* _What to work on_
Among the entries below, find the lines with the word "before" and return them.

>>>>

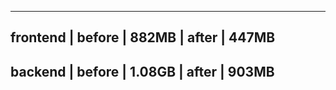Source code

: 
----------------------------
frontend  | before | 882MB
          | after  | 447MB
----------------------------
backend   | before | 1.08GB
          | after  | 903MB
----------------------------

<<<<

* _Written solution_
frontend  | before | 882MB
backend   | before | 1.08GB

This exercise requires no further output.